— What you will do —
Copy each line from the entries that the word "could" appears in.
↓
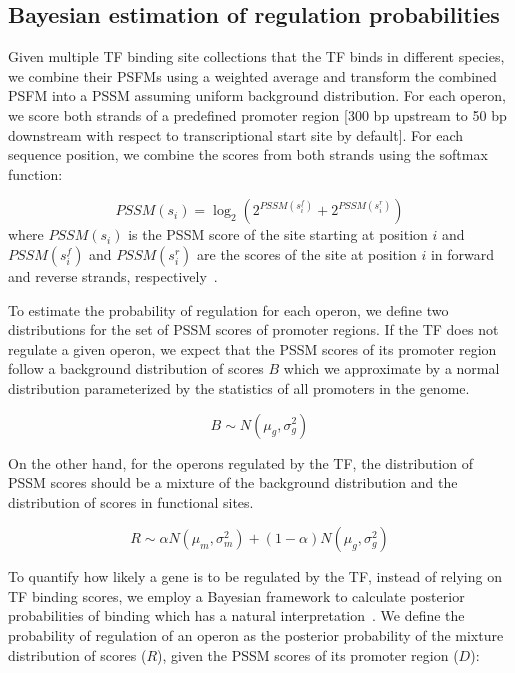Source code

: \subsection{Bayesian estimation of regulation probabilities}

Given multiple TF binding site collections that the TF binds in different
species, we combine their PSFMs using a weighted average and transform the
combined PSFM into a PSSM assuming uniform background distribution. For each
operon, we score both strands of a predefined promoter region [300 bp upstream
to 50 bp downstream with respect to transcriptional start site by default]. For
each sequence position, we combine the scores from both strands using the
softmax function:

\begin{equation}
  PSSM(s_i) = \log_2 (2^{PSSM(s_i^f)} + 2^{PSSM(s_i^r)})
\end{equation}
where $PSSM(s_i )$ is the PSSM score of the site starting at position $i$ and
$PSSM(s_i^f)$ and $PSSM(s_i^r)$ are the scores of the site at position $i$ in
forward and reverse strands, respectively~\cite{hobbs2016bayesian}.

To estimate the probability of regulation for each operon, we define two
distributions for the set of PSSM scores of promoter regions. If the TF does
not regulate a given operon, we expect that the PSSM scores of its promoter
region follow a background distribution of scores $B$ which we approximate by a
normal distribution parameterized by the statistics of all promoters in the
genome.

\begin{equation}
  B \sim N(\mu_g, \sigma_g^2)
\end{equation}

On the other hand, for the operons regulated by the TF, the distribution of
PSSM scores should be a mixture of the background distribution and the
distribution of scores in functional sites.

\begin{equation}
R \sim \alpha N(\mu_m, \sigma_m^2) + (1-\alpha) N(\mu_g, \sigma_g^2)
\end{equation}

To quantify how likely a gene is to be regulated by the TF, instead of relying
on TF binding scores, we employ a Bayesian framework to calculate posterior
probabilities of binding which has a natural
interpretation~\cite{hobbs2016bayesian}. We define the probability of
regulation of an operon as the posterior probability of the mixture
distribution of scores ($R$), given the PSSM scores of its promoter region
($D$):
↑
↓
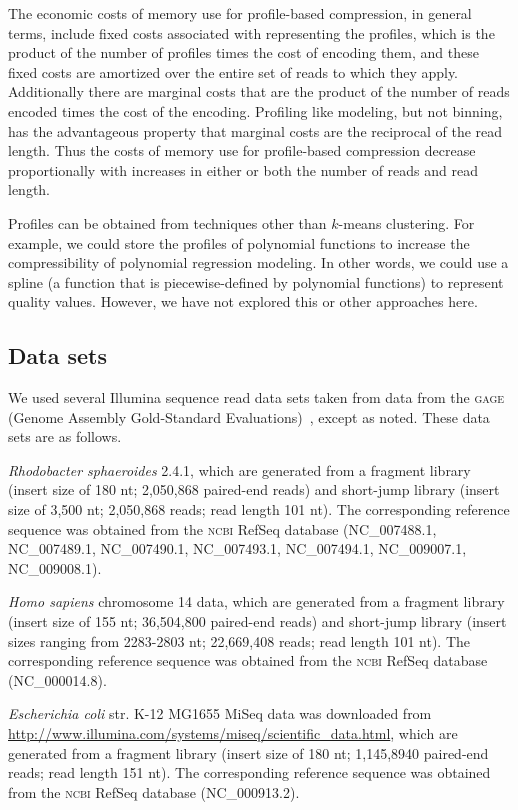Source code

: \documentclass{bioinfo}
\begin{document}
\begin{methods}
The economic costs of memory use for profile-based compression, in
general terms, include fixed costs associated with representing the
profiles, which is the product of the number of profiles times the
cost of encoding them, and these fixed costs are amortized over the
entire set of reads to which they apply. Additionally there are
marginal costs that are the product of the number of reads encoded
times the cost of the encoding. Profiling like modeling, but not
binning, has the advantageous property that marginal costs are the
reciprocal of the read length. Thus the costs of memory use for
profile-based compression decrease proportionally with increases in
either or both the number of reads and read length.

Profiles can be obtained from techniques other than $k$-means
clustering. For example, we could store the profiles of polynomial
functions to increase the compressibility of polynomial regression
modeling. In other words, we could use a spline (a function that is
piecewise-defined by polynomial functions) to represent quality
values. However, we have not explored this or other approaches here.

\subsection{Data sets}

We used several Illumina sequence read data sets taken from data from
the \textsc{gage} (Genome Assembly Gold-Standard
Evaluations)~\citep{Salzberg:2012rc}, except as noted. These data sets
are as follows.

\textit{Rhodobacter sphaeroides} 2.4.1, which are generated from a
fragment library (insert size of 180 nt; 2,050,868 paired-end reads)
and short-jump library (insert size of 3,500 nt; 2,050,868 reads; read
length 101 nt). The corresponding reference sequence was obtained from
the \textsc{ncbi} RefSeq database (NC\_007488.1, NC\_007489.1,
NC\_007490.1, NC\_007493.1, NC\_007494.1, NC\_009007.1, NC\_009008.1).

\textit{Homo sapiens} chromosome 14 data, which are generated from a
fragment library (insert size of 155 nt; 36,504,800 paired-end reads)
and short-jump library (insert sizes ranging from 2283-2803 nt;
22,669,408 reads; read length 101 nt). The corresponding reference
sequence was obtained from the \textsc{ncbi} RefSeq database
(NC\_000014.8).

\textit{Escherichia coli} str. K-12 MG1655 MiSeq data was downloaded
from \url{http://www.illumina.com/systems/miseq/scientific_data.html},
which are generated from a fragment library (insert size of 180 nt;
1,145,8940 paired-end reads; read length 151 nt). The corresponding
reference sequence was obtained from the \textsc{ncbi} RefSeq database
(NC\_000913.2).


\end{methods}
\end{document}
↑
— Expected answer —
clustering. For example, we could store the profiles of polynomial
modeling. In other words, we could use a spline (a function that is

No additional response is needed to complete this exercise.